Now, let’s analyze what these entail.

With a highly simulated physics system, the combination of unintended interactions grows exponentially. This means many glitches, imbalances, etc.
With fine-grained control, you need macros to be able to play the game.

Normally, game designers would stop here, because who is crazy enough to suggest a glitch-ridden, unbalanced, aimbot-based game?

However, I’m not an ordinary game dev. Here are some crazy ideas. They’re so crazy I could put them out here and probably nobody would care about it.

  1. Glitches are just unintended features. Keep them. No performance loss, mechanics change, or time loss of glitch mitigation. Only glitches that crash the game or do something similarly severe need to be patched.
  2. Imbalances aren’t necessarily bad. If the game is complex enough, no player would figure out the most overpowered strategy anyway. This would encourage innovation.
  3. Aimbots aren’t bad. Games simply weren’t designed around aimbots.

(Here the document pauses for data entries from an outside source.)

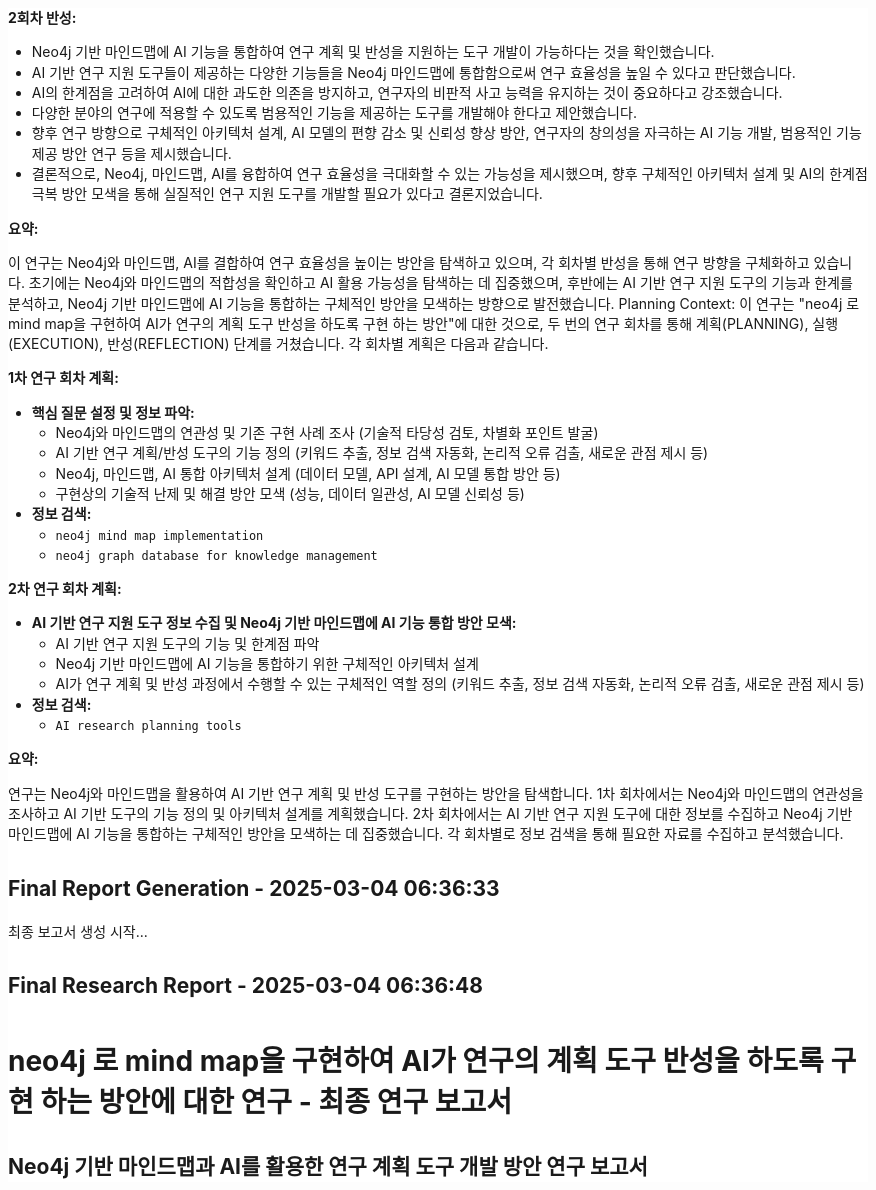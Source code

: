 **2회차 반성:**

*   Neo4j 기반 마인드맵에 AI 기능을 통합하여 연구 계획 및 반성을 지원하는 도구 개발이 가능하다는 것을 확인했습니다.
*   AI 기반 연구 지원 도구들이 제공하는 다양한 기능들을 Neo4j 마인드맵에 통합함으로써 연구 효율성을 높일 수 있다고 판단했습니다.
*   AI의 한계점을 고려하여 AI에 대한 과도한 의존을 방지하고, 연구자의 비판적 사고 능력을 유지하는 것이 중요하다고 강조했습니다.
*   다양한 분야의 연구에 적용할 수 있도록 범용적인 기능을 제공하는 도구를 개발해야 한다고 제안했습니다.
*   향후 연구 방향으로 구체적인 아키텍처 설계, AI 모델의 편향 감소 및 신뢰성 향상 방안, 연구자의 창의성을 자극하는 AI 기능 개발, 범용적인 기능 제공 방안 연구 등을 제시했습니다.
*   결론적으로, Neo4j, 마인드맵, AI를 융합하여 연구 효율성을 극대화할 수 있는 가능성을 제시했으며, 향후 구체적인 아키텍처 설계 및 AI의 한계점 극복 방안 모색을 통해 실질적인 연구 지원 도구를 개발할 필요가 있다고 결론지었습니다.

**요약:**

이 연구는 Neo4j와 마인드맵, AI를 결합하여 연구 효율성을 높이는 방안을 탐색하고 있으며, 각 회차별 반성을 통해 연구 방향을 구체화하고 있습니다. 초기에는 Neo4j와 마인드맵의 적합성을 확인하고 AI 활용 가능성을 탐색하는 데 집중했으며, 후반에는 AI 기반 연구 지원 도구의 기능과 한계를 분석하고, Neo4j 기반 마인드맵에 AI 기능을 통합하는 구체적인 방안을 모색하는 방향으로 발전했습니다.
Planning Context: 이 연구는 "neo4j 로 mind map을 구현하여 AI가 연구의 계획 도구 반성을 하도록 구현 하는 방안"에 대한 것으로, 두 번의 연구 회차를 통해 계획(PLANNING), 실행(EXECUTION), 반성(REFLECTION) 단계를 거쳤습니다. 각 회차별 계획은 다음과 같습니다.

**1차 연구 회차 계획:**

*   **핵심 질문 설정 및 정보 파악:**
    *   Neo4j와 마인드맵의 연관성 및 기존 구현 사례 조사 (기술적 타당성 검토, 차별화 포인트 발굴)
    *   AI 기반 연구 계획/반성 도구의 기능 정의 (키워드 추출, 정보 검색 자동화, 논리적 오류 검출, 새로운 관점 제시 등)
    *   Neo4j, 마인드맵, AI 통합 아키텍처 설계 (데이터 모델, API 설계, AI 모델 통합 방안 등)
    *   구현상의 기술적 난제 및 해결 방안 모색 (성능, 데이터 일관성, AI 모델 신뢰성 등)
*   **정보 검색:**
    *   `neo4j mind map implementation`
    *   `neo4j graph database for knowledge management`

**2차 연구 회차 계획:**

*   **AI 기반 연구 지원 도구 정보 수집 및 Neo4j 기반 마인드맵에 AI 기능 통합 방안 모색:**
    *   AI 기반 연구 지원 도구의 기능 및 한계점 파악
    *   Neo4j 기반 마인드맵에 AI 기능을 통합하기 위한 구체적인 아키텍처 설계
    *   AI가 연구 계획 및 반성 과정에서 수행할 수 있는 구체적인 역할 정의 (키워드 추출, 정보 검색 자동화, 논리적 오류 검출, 새로운 관점 제시 등)
*   **정보 검색:**
    *   `AI research planning tools`

**요약:**

연구는 Neo4j와 마인드맵을 활용하여 AI 기반 연구 계획 및 반성 도구를 구현하는 방안을 탐색합니다. 1차 회차에서는 Neo4j와 마인드맵의 연관성을 조사하고 AI 기반 도구의 기능 정의 및 아키텍처 설계를 계획했습니다. 2차 회차에서는 AI 기반 연구 지원 도구에 대한 정보를 수집하고 Neo4j 기반 마인드맵에 AI 기능을 통합하는 구체적인 방안을 모색하는 데 집중했습니다. 각 회차별로 정보 검색을 통해 필요한 자료를 수집하고 분석했습니다.

## Final Report Generation - 2025-03-04 06:36:33
최종 보고서 생성 시작...

## Final Research Report - 2025-03-04 06:36:48
# neo4j 로 mind map을 구현하여 AI가 연구의 계획 도구 반성을 하도록 구현 하는 방안에 대한 연구 - 최종 연구 보고서

## Neo4j 기반 마인드맵과 AI를 활용한 연구 계획 도구 개발 방안 연구 보고서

By thinking of these from the first principle, we can find a narrow path to make a sword-art-online-like game become a reality.

So, after all of these, it seems I must be crazy. Why would someone want to spend a lot of effort into creating such a broken game like that. Moreover, normal game design rules don’t work. Normal game designs want to balance complexity. We want maximum complexity that doesn’t overwhelm the player, and so on.

So, with all of these, would Julia even be a good tool for it? I know to pull off such a miracle, I would need to create an entirely new ecosystem. Current game ecosystems were simply never designed for such a crazy game.

And how could I pull off such a feat. I’m very weak after all. I don’t know. But if you don’t believe in miracles, they won’t come true.

So, is Julia a good language to continue? Or should I go find something else?

In my honest opinion, you should not. Even the simplest-looking games that run on lower-end machines have game engines now. Game engines exist so developers don’t have to spend time and money making their own engines from scratch to get anything done. You are no exception because this…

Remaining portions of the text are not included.